Page MenuHomePhabricator

property search in entity selector should not be prefix-only
Open, MediumPublic

Description

The search in the property name box seems to be performed only on the first word of the property, for example "place of birth" or "place of death" show up only if you type "place" but they should be shown also when you type "birth" (maybe because you were looking for "birthplace").
Making alias will help only partially because, for example, I would like to type "birth" and being shown "place of birth" but also "date of birth", so while for "place of birth" adding "birthplace" as an alias will help, for other elements it may not be the case. Creating alias only to help searches doesn't look as The Right Thing To Do(TM) to me. Clarifying, I'm perfectly fine with having "''sound''" aliases as "birthplace" for "place of birth", "birthday" for "date of birth", what I'm not so sure it's a good thing is using alias to provide search shortcuts. Improving property search will improve user friendliness.
Further examples and discussion here: https://www.wikidata.org/w/index.php?title=Wikidata:Project_chat&oldid=6006546#Improve_property_search

Details

Reference
bz44773

Event Timeline

bzimport raised the priority of this task from to Medium.Nov 22 2014, 1:41 AM
bzimport set Reference to bz44773.
bzimport added a subscriber: Unknown Object (MLST).

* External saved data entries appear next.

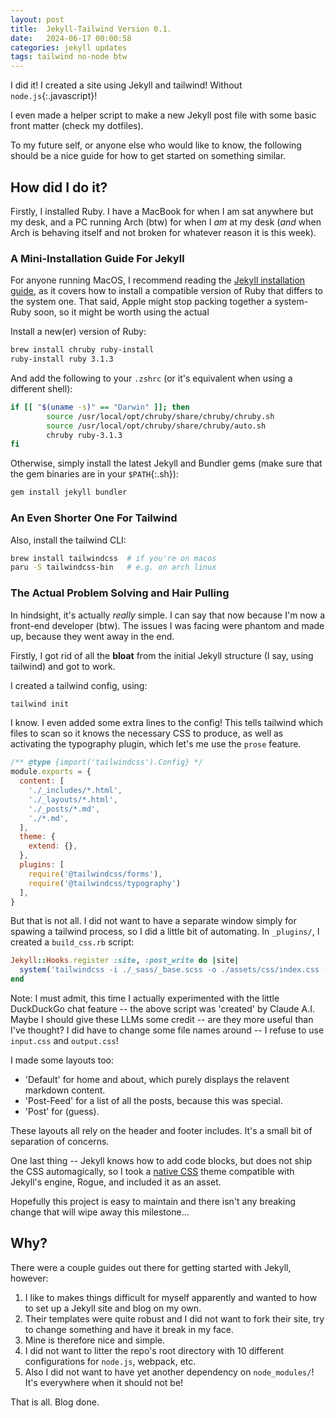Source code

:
 ```yaml
---
layout: post
title:  Jekyll-Tailwind Version 0.1.
date:   2024-06-17 00:00:58
categories: jekyll updates
tags: tailwind no-node btw
---
```

I did it! I created a site using Jekyll and tailwind! Without `node.js`{:.javascript}!

I even made a helper script to make a new Jekyll post file with some basic front
matter (check my dotfiles).

To my future self, or anyone else who would like to know, the following should be
a nice guide for how to get started on something similar.

## How did I do it?

Firstly, I installed Ruby. I have a MacBook for when I am sat anywhere but my desk,
and a PC running Arch (btw) for when I *am* at my desk (*and* when Arch is behaving
itself and not broken for whatever reason it is this week).

### A Mini-Installation Guide For Jekyll

For anyone running MacOS, I recommend reading the
[Jekyll installation guide](https://jekyllrb.com/docs/installation/macos/),
as it covers how to install a compatible version of Ruby that differs to the system
one. That said, Apple might stop packing together a system-Ruby soon, so it might
be worth using the actual

Install a new(er) version of Ruby:

```sh
brew install chruby ruby-install
ruby-install ruby 3.1.3
```

And add the following to your `.zshrc` (or it's equivalent when using a different
shell):

```sh
if [[ "$(uname -s)" == "Darwin" ]]; then
        source /usr/local/opt/chruby/share/chruby/chruby.sh
        source /usr/local/opt/chruby/share/chruby/auto.sh
        chruby ruby-3.1.3
fi
```

Otherwise, simply install the latest Jekyll and Bundler gems (make sure that the
gem binaries are in your `$PATH`{:.sh}):

```sh
gem install jekyll bundler
```

### An Even Shorter One For Tailwind

Also, install the tailwind CLI:

```sh
brew install tailwindcss  # if you're on macos
paru -S tailwindcss-bin   # e.g. on arch linux
```

### The Actual Problem Solving and Hair Pulling

In hindsight, it's actually *really* simple. I can say that now because I'm now
a front-end developer (btw). The issues I was facing were phantom and made up,
because they went away in the end.

Firstly, I got rid of all the **bloat** from the initial Jekyll structure (I say,
using tailwind) and got to work.

I created a tailwind config, using:

```sh
tailwind init
```

I know. I even added some extra lines to the config! This tells tailwind which
files to scan so it knows the necessary CSS to produce, as well as activating
the typography plugin, which let's me use the `prose` feature.

```js
/** @type {import('tailwindcss').Config} */
module.exports = {
  content: [
    './_includes/*.html',
    './_layouts/*.html',
    './_posts/*.md',
    './*.md',
  ],
  theme: {
    extend: {},
  },
  plugins: [
    require('@tailwindcss/forms'),
    require('@tailwindcss/typography')
  ],
}
```

But that is not all. I did not want to have a separate window simply for spawing
a tailwind process, so I did a little bit of automating. In `_plugins/`, I
created a `build_css.rb` script:

```ruby
Jekyll::Hooks.register :site, :post_write do |site|
  system('tailwindcss -i ./_sass/_base.scss -o ./assets/css/index.css --minify')
end
```

Note: I must admit, this time I actually experimented with the little DuckDuckGo
chat feature -- the above script was 'created' by Claude A.I. Maybe I should give
these LLMs some credit -- are they more useful than I've thought? I did have to
change some file names around -- I refuse to use `input.css` and `output.css`!

I made some layouts too:

* 'Default' for home and about, which purely displays the relavent markdown content.
* 'Post-Feed' for a list of all the posts, because this was special.
* 'Post' for (guess).

These layouts all rely on the header and footer includes. It's a small bit of separation
of concerns.

One last thing -- Jekyll knows how to add code blocks, but does not ship the CSS
automagically, so I took a
[native CSS](https://jwarby.github.io/jekyll-pygments-themes/languages/javascript.html#)
theme compatible with Jekyll's engine, Rogue, and included it as an asset.

Hopefully this project is easy to maintain and there isn't any breaking change that
will wipe away this milestone...

## Why?

There were a couple guides out there for getting started with Jekyll, however:

1. I like to makes things difficult for myself apparently and wanted to how to
   set up a Jekyll site and blog on my own.
2. Their templates were quite robust and I did not want to fork their site, try
   to change something and have it break in my face.
3. Mine is therefore nice and simple.
4. I did not want to litter the repo's root directory with 10 different
   configurations for `node.js`, webpack, etc.
5. Also I did not want to have yet another dependency on `node_modules/`! It's everywhere
   when it should not be!

That is all. Blog done.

I don't think it makes sense to break down the phrase into words and search on them for those lists. It could be that I'm wrong, but I find the usefulness of this proposal to be highly language specific.

As long as the list of properties are limited this could work, but imagine searching for properties that share the initial letters with some common words like "of" and "in", or even if the label for the property is those common words. That will make the list explode.

I fail to see how it would be language specific, I'm sure there are many case in English where there is no alias for a given property with the most significant word in the first position. Just another example, if I type "language" I would like to shown both "native language" and "official language". Heck, I would like just to type "lang" and being show those two... .

I agree that making lists (and maintaining them) makes very little sense. I would change the search algorithm to search *any* substring in the property name. I think It's better to trade off a little speed to be sure that the property one is looking for is found.

Katie, Daniel: What's the status of this with the new search backend? Can we change this to a non-prefix-only search?

@Lydia: eventually, yes. but needs more thinking, coding, backend processes, etc

I already worked on that code in Gerrit 114165 and started doing more refactoring including a possible solution for this request in Gerrit 114748 (currently a draft).

As Daniel said, this needs a lot more thinking. My change set is far from being a solution but I hope it could be a step in the right direction.

I finished refactoring the related code in several patches but unfortunately had to abandon the draft that was supposed to fix this issue. My initial idea was to simply do an additional WHERE LIKE '%<search term>' if the other three requests that are currently done do not return enough results (basically WHERE id = '<search term>' concatenated with WHERE term = '<search term>' concatenated with WHERE term LIKE '<search term>%').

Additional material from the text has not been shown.